## [ENTRIES SUPPLIED]
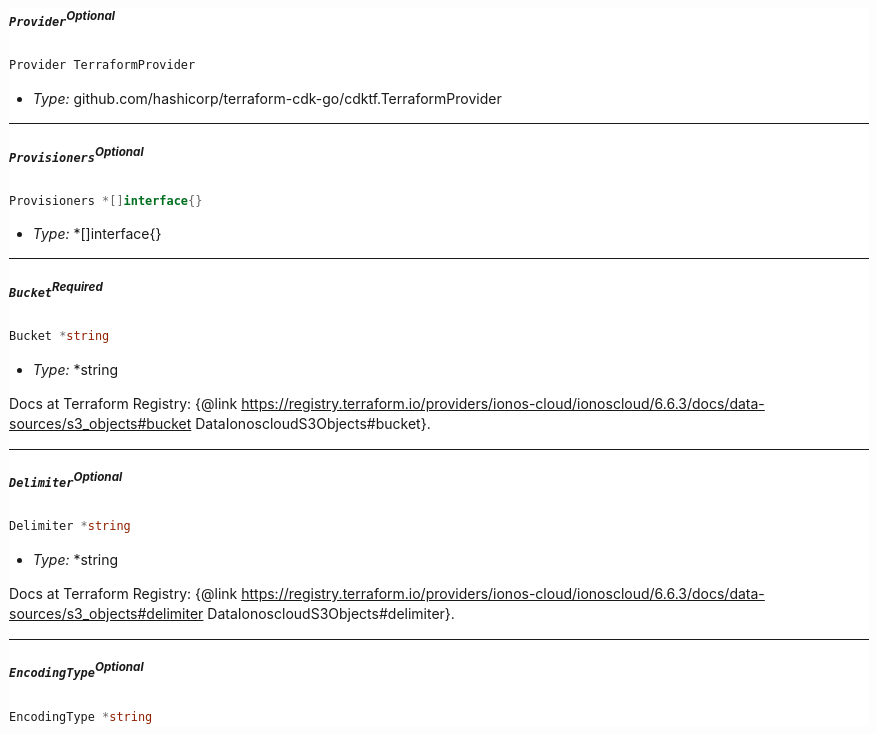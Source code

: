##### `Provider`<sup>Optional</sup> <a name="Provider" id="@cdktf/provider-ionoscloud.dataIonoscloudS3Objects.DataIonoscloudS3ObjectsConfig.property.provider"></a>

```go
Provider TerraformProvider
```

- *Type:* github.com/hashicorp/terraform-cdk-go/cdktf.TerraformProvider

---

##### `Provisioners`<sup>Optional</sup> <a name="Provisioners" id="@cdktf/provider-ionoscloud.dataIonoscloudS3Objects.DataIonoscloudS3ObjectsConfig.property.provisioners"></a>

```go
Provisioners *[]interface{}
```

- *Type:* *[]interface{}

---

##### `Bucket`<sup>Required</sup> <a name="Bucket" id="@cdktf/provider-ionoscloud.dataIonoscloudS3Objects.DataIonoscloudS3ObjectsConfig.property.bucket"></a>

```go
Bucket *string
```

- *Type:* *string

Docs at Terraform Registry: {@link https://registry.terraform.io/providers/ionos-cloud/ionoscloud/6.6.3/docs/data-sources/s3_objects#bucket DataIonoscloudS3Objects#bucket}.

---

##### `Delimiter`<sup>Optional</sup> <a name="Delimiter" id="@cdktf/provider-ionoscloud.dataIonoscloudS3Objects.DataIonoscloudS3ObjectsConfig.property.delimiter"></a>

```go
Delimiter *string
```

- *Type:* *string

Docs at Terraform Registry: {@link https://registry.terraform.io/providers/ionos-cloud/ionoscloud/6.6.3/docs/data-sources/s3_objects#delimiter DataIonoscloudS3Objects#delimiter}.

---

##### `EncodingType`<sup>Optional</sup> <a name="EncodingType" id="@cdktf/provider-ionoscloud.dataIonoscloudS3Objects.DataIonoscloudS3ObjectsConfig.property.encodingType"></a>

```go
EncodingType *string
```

## [EXERCISE]
If a picture appears among the entries, omit it and reproduce everything else exactly.

## [EXERCISE ANSWER]
Source code

:##### `Provider`<sup>Optional</sup> <a name="Provider" id="@cdktf/provider-ionoscloud.dataIonoscloudS3Objects.DataIonoscloudS3ObjectsConfig.property.provider"></a>

```go
Provider TerraformProvider
```

- *Type:* github.com/hashicorp/terraform-cdk-go/cdktf.TerraformProvider

---

##### `Provisioners`<sup>Optional</sup> <a name="Provisioners" id="@cdktf/provider-ionoscloud.dataIonoscloudS3Objects.DataIonoscloudS3ObjectsConfig.property.provisioners"></a>

```go
Provisioners *[]interface{}
```

- *Type:* *[]interface{}

---

##### `Bucket`<sup>Required</sup> <a name="Bucket" id="@cdktf/provider-ionoscloud.dataIonoscloudS3Objects.DataIonoscloudS3ObjectsConfig.property.bucket"></a>

```go
Bucket *string
```

- *Type:* *string

Docs at Terraform Registry: {@link https://registry.terraform.io/providers/ionos-cloud/ionoscloud/6.6.3/docs/data-sources/s3_objects#bucket DataIonoscloudS3Objects#bucket}.

---

##### `Delimiter`<sup>Optional</sup> <a name="Delimiter" id="@cdktf/provider-ionoscloud.dataIonoscloudS3Objects.DataIonoscloudS3ObjectsConfig.property.delimiter"></a>

```go
Delimiter *string
```

- *Type:* *string

Docs at Terraform Registry: {@link https://registry.terraform.io/providers/ionos-cloud/ionoscloud/6.6.3/docs/data-sources/s3_objects#delimiter DataIonoscloudS3Objects#delimiter}.

---

##### `EncodingType`<sup>Optional</sup> <a name="EncodingType" id="@cdktf/provider-ionoscloud.dataIonoscloudS3Objects.DataIonoscloudS3ObjectsConfig.property.encodingType"></a>

```go
EncodingType *string
```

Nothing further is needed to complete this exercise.